IMG_1172https://www.flickr.com/photos/[email protected]/

Interesting explore, just dead weird.


----------



## ROCKYDOG (Sep 11, 2017)

Do u feel it was haunted ? i Live near it never been in Thanks for pics Great to see !


----------



## krela (Sep 11, 2017)

We don't concern ourselves with supernatural stuff here, there's plenty of other forums you can talk about it on. Thanks.

I remember Voyder painting that piece, I reckon it has to set a record as the world's biggest tag. This place has always been a shitpit!


----------



## ROCKYDOG (Sep 11, 2017)

I don't believe in ghosts anyway ,I was just asking why get out fast then !


----------



## smiler (Sep 11, 2017)

There are explorers that gave me an uneasy feeling, no idea why, the place looks totally screwed, you made a decent job of reporting and photographing it, Thanks


----------



## mookster (Sep 12, 2017)

krela said:


> We don't concern ourselves with supernatural stuff here, there's plenty of other forums you can talk about it on. Thanks.
> 
> I remember Voyder painting that piece, I reckon it has to set a record as the world's biggest tag. This place has always been a shitpit!

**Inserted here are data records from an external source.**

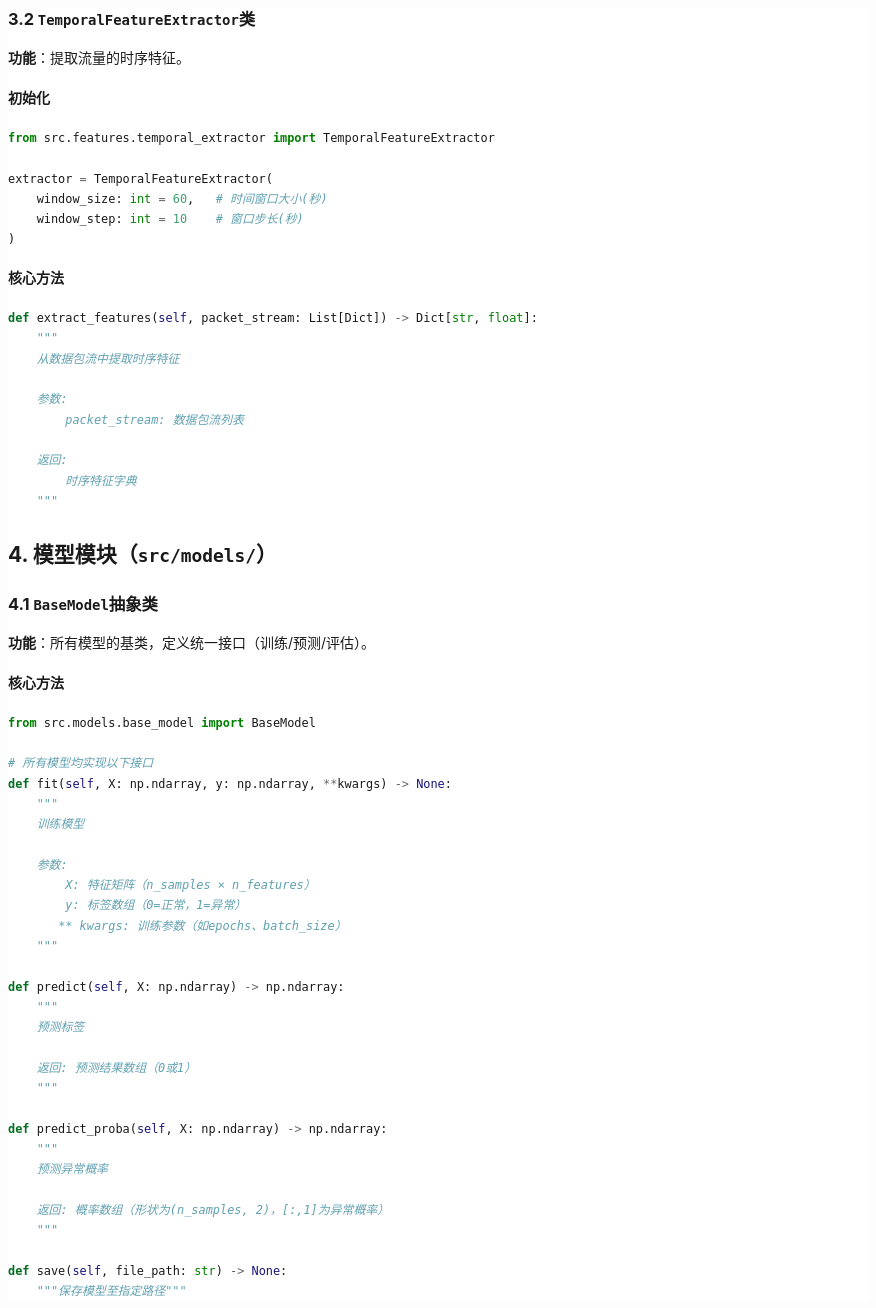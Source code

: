 ### 3.2 `TemporalFeatureExtractor`类
**功能**：提取流量的时序特征。

#### 初始化
```python
from src.features.temporal_extractor import TemporalFeatureExtractor

extractor = TemporalFeatureExtractor(
    window_size: int = 60,   # 时间窗口大小(秒)
    window_step: int = 10    # 窗口步长(秒)
)
```

#### 核心方法
```python
def extract_features(self, packet_stream: List[Dict]) -> Dict[str, float]:
    """
    从数据包流中提取时序特征
    
    参数:
        packet_stream: 数据包流列表
        
    返回:
        时序特征字典
    """
```

## 4. 模型模块（`src/models/`）

### 4.1 `BaseModel`抽象类
**功能**：所有模型的基类，定义统一接口（训练/预测/评估）。

#### 核心方法
```python
from src.models.base_model import BaseModel

# 所有模型均实现以下接口
def fit(self, X: np.ndarray, y: np.ndarray, **kwargs) -> None:
    """
    训练模型
    
    参数:
        X: 特征矩阵（n_samples × n_features）
        y: 标签数组（0=正常，1=异常）
       ** kwargs: 训练参数（如epochs、batch_size）
    """

def predict(self, X: np.ndarray) -> np.ndarray:
    """
    预测标签
    
    返回: 预测结果数组（0或1）
    """

def predict_proba(self, X: np.ndarray) -> np.ndarray:
    """
    预测异常概率
    
    返回: 概率数组（形状为(n_samples, 2)，[:,1]为异常概率）
    """

def save(self, file_path: str) -> None:
    """保存模型至指定路径"""
```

I went there earlier in the year just to see that huge Voyder piece for myself.

I couldn't believe this place was still standing, it was a wreck when I was there five years ago.


----------



## 16vDeak (Sep 13, 2017)

krela said:


> We don't concern ourselves with supernatural stuff here, there's plenty of other forums you can talk about it on. Thanks.
> 
> I remember Voyder painting that piece, I reckon it has to set a record as the world's biggest tag. This place has always been a shitpit!



Huge isn't it! Must've gone in with a stepladder to do that hahaha!


----------



## 16vDeak (Sep 13, 2017)

smiler said:


> There are explorers that gave me an uneasy feeling, no idea why, the place looks totally screwed, you made a decent job of reporting and photographing it, Thanks



Yeah it's dead weird, really strange setting. Interesting place however!


----------



## ironsky (Sep 16, 2017)

Google class this site has a ' Public Transport Station' a term IV never heard of before I'm guessing more like a motel. I have seen this hotel before online I read if I correctly remember that a child was playing at the site and fell of the roof got badly hurt the locals wanted the hotel demolished after this been many plans come and go for this site over the years. Interesting report.


----------



## Potter (Sep 21, 2017)

I actually like the look of this weird place. That graf tag is rather amazing.


----------